WHAT TO PRODUCE
Gather all lines in the entries below that include the word "aligncenter".

== DATA SUPPLIED

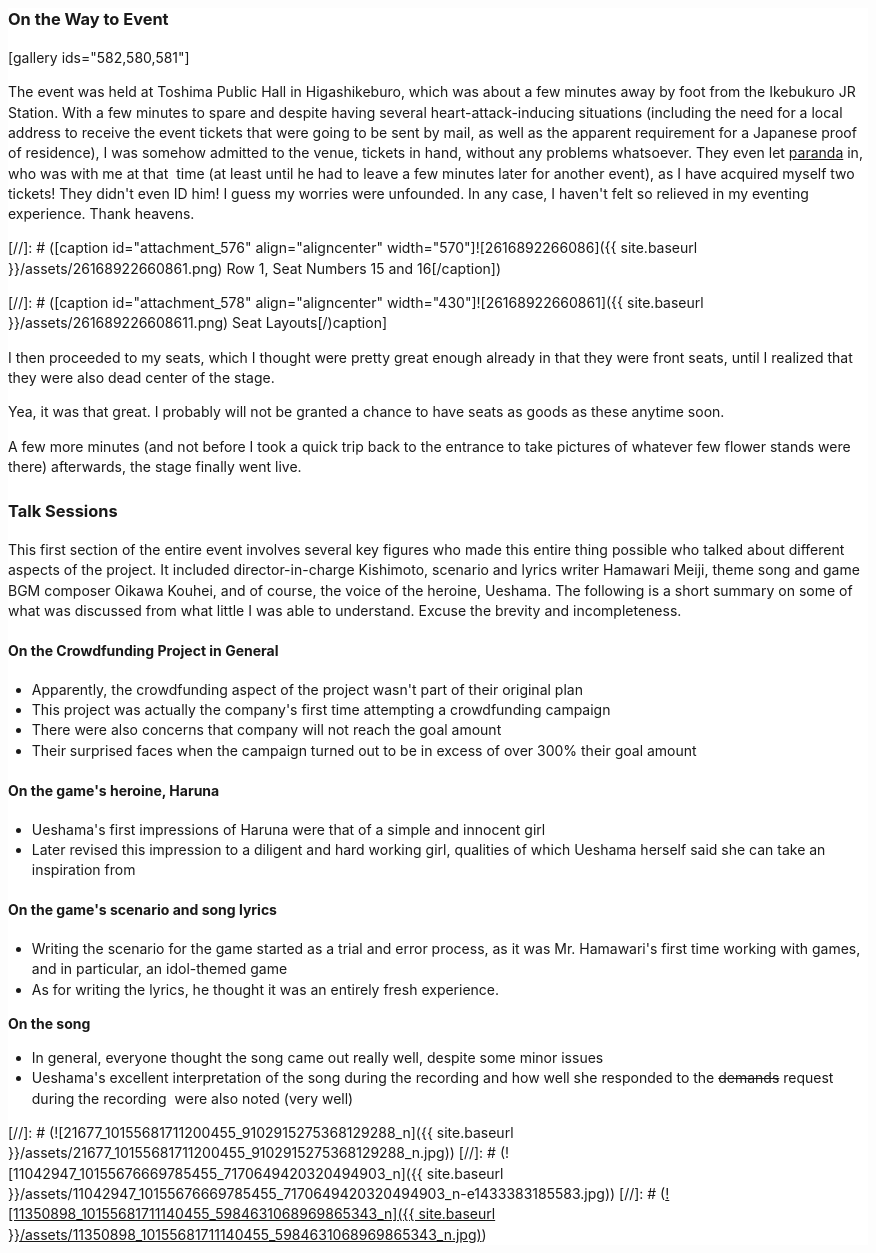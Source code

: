 ### On the Way to Event

[gallery ids="582,580,581"]

The event was held at Toshima Public Hall in Higashikeburo, which was about a few minutes away by foot from the Ikebukuro JR Station. With a few minutes to spare and despite having several heart-attack-inducing situations (including the need for a local address to receive the event tickets that were going to be sent by mail, as well as the apparent requirement for a Japanese proof of residence), I was somehow admitted to the venue, tickets in hand, without any problems whatsoever. They even let [paranda](http://twitter.com/paranda_update) in, who was with me at that  time (at least until he had to leave a few minutes later for another event), as I have acquired myself two tickets! They didn't even ID him! I guess my worries were unfounded. In any case, I haven't felt so relieved in my eventing experience. Thank heavens.

[//]: # ([caption id="attachment_576" align="aligncenter" width="570"]![2616892266086]({{ site.baseurl }}/assets/26168922660861.png) Row 1, Seat Numbers 15 and 16[/caption])

[//]: # ([caption id="attachment_578" align="aligncenter" width="430"]![26168922660861]({{ site.baseurl }}/assets/261689226608611.png) Seat Layouts[/)caption]

I then proceeded to my seats, which I thought were pretty great enough already in that they were front seats, until I realized that they were also dead center of the stage.

Yea, it was that great. I probably will not be granted a chance to have seats as goods as these anytime soon.

A few more minutes (and not before I took a quick trip back to the entrance to take pictures of whatever few flower stands were there) afterwards, the stage finally went live.

### Talk Sessions

This first section of the entire event involves several key figures who made this entire thing possible who talked about different aspects of the project. It included director-in-charge Kishimoto, scenario and lyrics writer Hamawari Meiji, theme song and game BGM composer Oikawa Kouhei, and of course, the voice of the heroine, Ueshama. The following is a short summary on some of what was discussed from what little I was able to understand. Excuse the brevity and incompleteness.

#### On the Crowdfunding Project in General

*   Apparently, the crowdfunding aspect of the project wasn't part of their original plan
*   This project was actually the company's first time attempting a crowdfunding campaign
*   There were also concerns that company will not reach the goal amount
*   Their surprised faces when the campaign turned out to be in excess of over 300% their goal amount

#### On the game's heroine, Haruna

*   Ueshama's first impressions of Haruna were that of a simple and innocent girl
*   Later revised this impression to a diligent and hard working girl, qualities of which Ueshama herself said she can take an inspiration from

#### On the game's scenario and song lyrics

*   Writing the scenario for the game started as a trial and error process, as it was Mr. Hamawari's first time working with games, and in particular, an idol-themed game
*   As for writing the lyrics, he thought it was an entirely fresh experience.

**On the song**

*   In general, everyone thought the song came out really well, despite some minor issues
*   Ueshama's excellent interpretation of the song during the recording and how well she responded to the <del>demands</del> request during the recording  were also noted (very well)


[//]: #  (![21677_10155681711200455_9102915275368129288_n]({{ site.baseurl }}/assets/21677_10155681711200455_9102915275368129288_n.jpg))
[//]: # (![11042947_10155676669785455_7170649420320494903_n]({{ site.baseurl }}/assets/11042947_10155676669785455_7170649420320494903_n-e1433383185583.jpg))
[//]: # ([![11350898_10155681711140455_5984631068969865343_n]({{ site.baseurl }}/assets/11350898_10155681711140455_5984631068969865343_n.jpg)](http://blog.7thwraith.net/wp-content/uploads/2015/06/11350898_10155681711140455_5984631068969865343_n.jpg))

====

RESULT OF THIS EXERCISE
[//]: # ([caption id="attachment_576" align="aligncenter" width="570"]![2616892266086]({{ site.baseurl }}/assets/26168922660861.png) Row 1, Seat Numbers 15 and 16[/caption])
[//]: # ([caption id="attachment_578" align="aligncenter" width="430"]![26168922660861]({{ site.baseurl }}/assets/261689226608611.png) Seat Layouts[/)caption]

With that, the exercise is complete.